Generate targets pipeline code for GWAS meta-analysis — generate_gwas_meta

Generates a complete targets / tarchetypes pipeline as a character string, ready to be pasted into a _targets.R file. The generated code covers per-cohort preparation, LDSC heritability estimation, per-ancestry and all-populations IVW meta-analysis, loci extraction, Manhattan plots (with PDF and high-DPI PNG export targets for fast report rendering), and MR-MEGA MDS. Validates trait_type, n_col, and manifest_df before generating any code. The manifest is serialized as a tibble::tribble() call in the generated output so the pipeline is self-contained.

Usage

generate_gwas_meta_pipeline(
  trait,
  trait_type,
  n_col,
  manifest_df,
  hm3_path,
  dbsnp_path,
  crew_controller = NULL,
  output_base_dir = "Data",
  manhattan_width = 16,
  manhattan_height = 6,
  manhattan_dpi = 300,
  output_file = NULL
)

Arguments

trait

Trait name used in target names (e.g. "CAD").

trait_type

"binary" or "quantitative" (required, no default).

n_col

Sample size column: "EffectiveN" for binary traits, "N" for quantitative traits (required, no default).

manifest_df

A data frame describing the cohort files to include.
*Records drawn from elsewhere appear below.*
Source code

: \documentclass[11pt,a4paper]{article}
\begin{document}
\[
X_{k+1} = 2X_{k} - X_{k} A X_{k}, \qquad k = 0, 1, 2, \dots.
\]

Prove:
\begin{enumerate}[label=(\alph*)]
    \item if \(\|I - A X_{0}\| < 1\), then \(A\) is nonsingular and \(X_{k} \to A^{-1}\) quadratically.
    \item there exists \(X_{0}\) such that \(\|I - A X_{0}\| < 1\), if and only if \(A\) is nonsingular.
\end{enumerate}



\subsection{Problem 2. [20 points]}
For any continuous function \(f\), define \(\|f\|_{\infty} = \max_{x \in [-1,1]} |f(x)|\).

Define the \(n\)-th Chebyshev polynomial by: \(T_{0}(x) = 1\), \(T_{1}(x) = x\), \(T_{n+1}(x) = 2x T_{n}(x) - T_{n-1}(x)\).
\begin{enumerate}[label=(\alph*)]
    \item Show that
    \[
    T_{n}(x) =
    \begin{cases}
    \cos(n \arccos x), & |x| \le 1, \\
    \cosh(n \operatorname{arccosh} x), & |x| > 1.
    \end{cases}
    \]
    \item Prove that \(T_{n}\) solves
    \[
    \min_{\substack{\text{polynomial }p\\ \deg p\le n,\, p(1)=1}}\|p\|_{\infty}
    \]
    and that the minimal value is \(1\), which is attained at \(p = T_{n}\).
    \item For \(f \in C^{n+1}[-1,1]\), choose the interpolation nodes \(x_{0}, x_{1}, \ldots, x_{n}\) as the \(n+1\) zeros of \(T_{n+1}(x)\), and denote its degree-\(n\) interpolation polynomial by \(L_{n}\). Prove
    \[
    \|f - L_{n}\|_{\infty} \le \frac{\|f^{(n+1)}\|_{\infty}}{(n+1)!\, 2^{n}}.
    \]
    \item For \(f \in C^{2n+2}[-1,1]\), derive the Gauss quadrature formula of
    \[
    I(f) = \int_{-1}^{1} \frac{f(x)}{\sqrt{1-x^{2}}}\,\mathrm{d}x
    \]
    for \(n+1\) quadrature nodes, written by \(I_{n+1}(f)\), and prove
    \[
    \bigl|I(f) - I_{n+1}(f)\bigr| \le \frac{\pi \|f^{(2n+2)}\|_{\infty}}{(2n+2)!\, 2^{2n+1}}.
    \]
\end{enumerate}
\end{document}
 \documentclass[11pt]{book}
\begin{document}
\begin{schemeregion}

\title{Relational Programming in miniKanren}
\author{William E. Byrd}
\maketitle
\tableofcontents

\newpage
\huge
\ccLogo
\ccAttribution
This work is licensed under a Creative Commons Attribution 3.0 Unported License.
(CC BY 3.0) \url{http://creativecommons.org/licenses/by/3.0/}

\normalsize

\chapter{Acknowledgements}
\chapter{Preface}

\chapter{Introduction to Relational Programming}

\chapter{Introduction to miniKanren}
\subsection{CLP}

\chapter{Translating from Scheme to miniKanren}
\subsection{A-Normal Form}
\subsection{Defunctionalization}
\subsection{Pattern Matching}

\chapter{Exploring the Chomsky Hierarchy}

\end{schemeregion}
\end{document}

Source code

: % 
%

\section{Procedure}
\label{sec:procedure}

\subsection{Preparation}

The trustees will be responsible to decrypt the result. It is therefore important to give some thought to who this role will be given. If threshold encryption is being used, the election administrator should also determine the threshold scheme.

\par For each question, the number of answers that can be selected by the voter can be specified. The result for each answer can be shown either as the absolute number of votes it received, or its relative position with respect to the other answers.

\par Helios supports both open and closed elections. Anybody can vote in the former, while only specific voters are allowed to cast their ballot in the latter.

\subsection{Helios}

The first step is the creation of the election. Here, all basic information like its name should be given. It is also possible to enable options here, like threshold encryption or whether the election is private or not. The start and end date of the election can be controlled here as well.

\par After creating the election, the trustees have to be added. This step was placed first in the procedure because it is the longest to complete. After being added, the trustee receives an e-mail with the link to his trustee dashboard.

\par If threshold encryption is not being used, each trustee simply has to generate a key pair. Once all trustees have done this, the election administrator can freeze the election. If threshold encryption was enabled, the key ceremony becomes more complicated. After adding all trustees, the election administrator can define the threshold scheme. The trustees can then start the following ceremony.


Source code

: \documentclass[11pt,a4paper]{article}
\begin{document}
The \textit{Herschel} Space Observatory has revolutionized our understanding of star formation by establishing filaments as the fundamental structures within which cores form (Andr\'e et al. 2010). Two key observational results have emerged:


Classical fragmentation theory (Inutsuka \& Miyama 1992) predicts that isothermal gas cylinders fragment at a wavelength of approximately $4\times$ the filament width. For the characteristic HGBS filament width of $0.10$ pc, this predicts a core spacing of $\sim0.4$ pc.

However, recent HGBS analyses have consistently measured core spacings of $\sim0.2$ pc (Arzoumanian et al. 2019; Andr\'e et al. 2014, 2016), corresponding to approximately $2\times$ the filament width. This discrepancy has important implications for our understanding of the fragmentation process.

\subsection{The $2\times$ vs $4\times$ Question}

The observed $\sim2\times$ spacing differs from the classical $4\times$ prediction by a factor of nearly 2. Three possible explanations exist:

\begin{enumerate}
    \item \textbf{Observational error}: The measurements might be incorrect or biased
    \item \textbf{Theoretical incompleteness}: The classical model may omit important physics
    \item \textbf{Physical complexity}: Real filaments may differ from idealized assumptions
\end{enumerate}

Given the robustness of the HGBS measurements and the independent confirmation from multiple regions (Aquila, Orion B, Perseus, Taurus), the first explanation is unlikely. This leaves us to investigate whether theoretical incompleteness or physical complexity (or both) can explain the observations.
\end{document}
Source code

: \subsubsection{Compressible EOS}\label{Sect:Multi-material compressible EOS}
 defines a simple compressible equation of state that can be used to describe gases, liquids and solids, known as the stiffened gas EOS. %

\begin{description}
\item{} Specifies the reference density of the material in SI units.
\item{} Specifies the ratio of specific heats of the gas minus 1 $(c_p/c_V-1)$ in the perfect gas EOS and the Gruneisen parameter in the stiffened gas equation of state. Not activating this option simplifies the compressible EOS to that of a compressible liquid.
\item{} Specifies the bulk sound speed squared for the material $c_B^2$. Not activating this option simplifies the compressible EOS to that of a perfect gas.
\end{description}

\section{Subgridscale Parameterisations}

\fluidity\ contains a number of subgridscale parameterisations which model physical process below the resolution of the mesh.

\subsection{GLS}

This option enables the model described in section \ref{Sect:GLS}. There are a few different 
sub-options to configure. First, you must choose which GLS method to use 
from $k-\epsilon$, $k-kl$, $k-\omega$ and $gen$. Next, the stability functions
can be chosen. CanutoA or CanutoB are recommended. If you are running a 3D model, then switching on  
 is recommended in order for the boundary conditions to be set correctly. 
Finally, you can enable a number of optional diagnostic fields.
Required columns: path (full path to raw summary statistics file), file (basename of the file), cohort (cohort label), ancestry (ancestry label, e.g. "EUR"), study (unique human-readable identifier; must contain no spaces or special characters; does not need to include the ancestry). A tar_name column ({study}_{ancestry}) is automatically added and used as the tar_map target name so that ancestry-based target selectors work reliably. Additional columns are preserved in the serialized output.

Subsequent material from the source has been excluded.